#### Source data

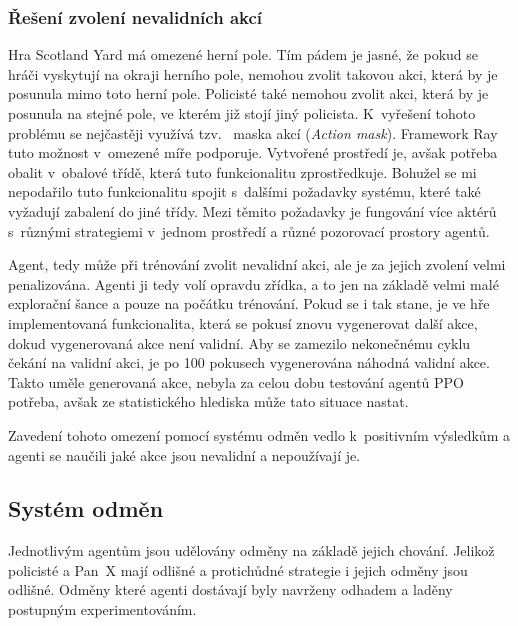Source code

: \subsubsection*{Řešení zvolení nevalidních akcí}
\label{subsubsec:nevalidni_akce}

Hra Scotland Yard má omezené herní pole.
Tím pádem je jasné, že pokud se hráči vyskytují na okraji herního pole, nemohou zvolit takovou akci, která by je posunula mimo toto herní pole.
Policisté také nemohou zvolit akci, která by je posunula na stejné pole, ve kterém již stojí jiný policista.
K~vyřešení tohoto problému se nejčastěji využívá tzv.~ maska akcí (\emph{Action mask}).
Framework Ray tuto možnost v~omezené míře podporuje.
Vytvořené prostředí je, avšak potřeba obalit v~obalové třídě, která tuto funkcionalitu zprostředkuje.
Bohužel se mi nepodařilo tuto funkcionalitu spojit s~dalšími požadavky systému, které také vyžadují zabalení do jiné třídy.
Mezi těmito požadavky je fungování více aktérů s~různými strategiemi v~jednom prostředí a různé pozorovací prostory agentů.

Agent, tedy může při trénování zvolit nevalidní akci, ale je za jejich zvolení velmi penalizována.
Agenti ji tedy volí opravdu zřídka, a to jen na základě velmi malé explorační šance a pouze na počátku trénování.
Pokud se i tak stane, je ve hře implementovaná funkcionalita, která se pokusí znovu vygenerovat další akce, dokud vygenerovaná akce není validní.
Aby se zamezilo nekonečnému cyklu čekání na validní akci, je po 100 pokusech vygenerována náhodná validní akce.
Takto uměle generovaná akce, nebyla za celou dobu testování agentů PPO potřeba, avšak ze statistického hlediska může tato situace nastat.

Zavedení tohoto omezení pomocí systému odměn vedlo k~positivním výsledkům a agenti se naučili jaké akce jsou nevalidní a nepoužívají je.

\subsection{Systém odměn}
\label{subsec:odmeny}

Jednotlivým agentům jsou udělovány odměny na základě jejich chování.
Jelikož policisté a Pan~X mají odlišné a protichůdné strategie i jejich odměny jsou odlišné.
Odměny které agenti dostávají byly navrženy odhadem a laděny postupným experimentováním.

\bigskip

########

[What is needed] Above are the entries; copy out every line among them that contains the word "label".

[Response to the exercise]
\label{subsubsec:nevalidni_akce}
\label{subsec:odmeny}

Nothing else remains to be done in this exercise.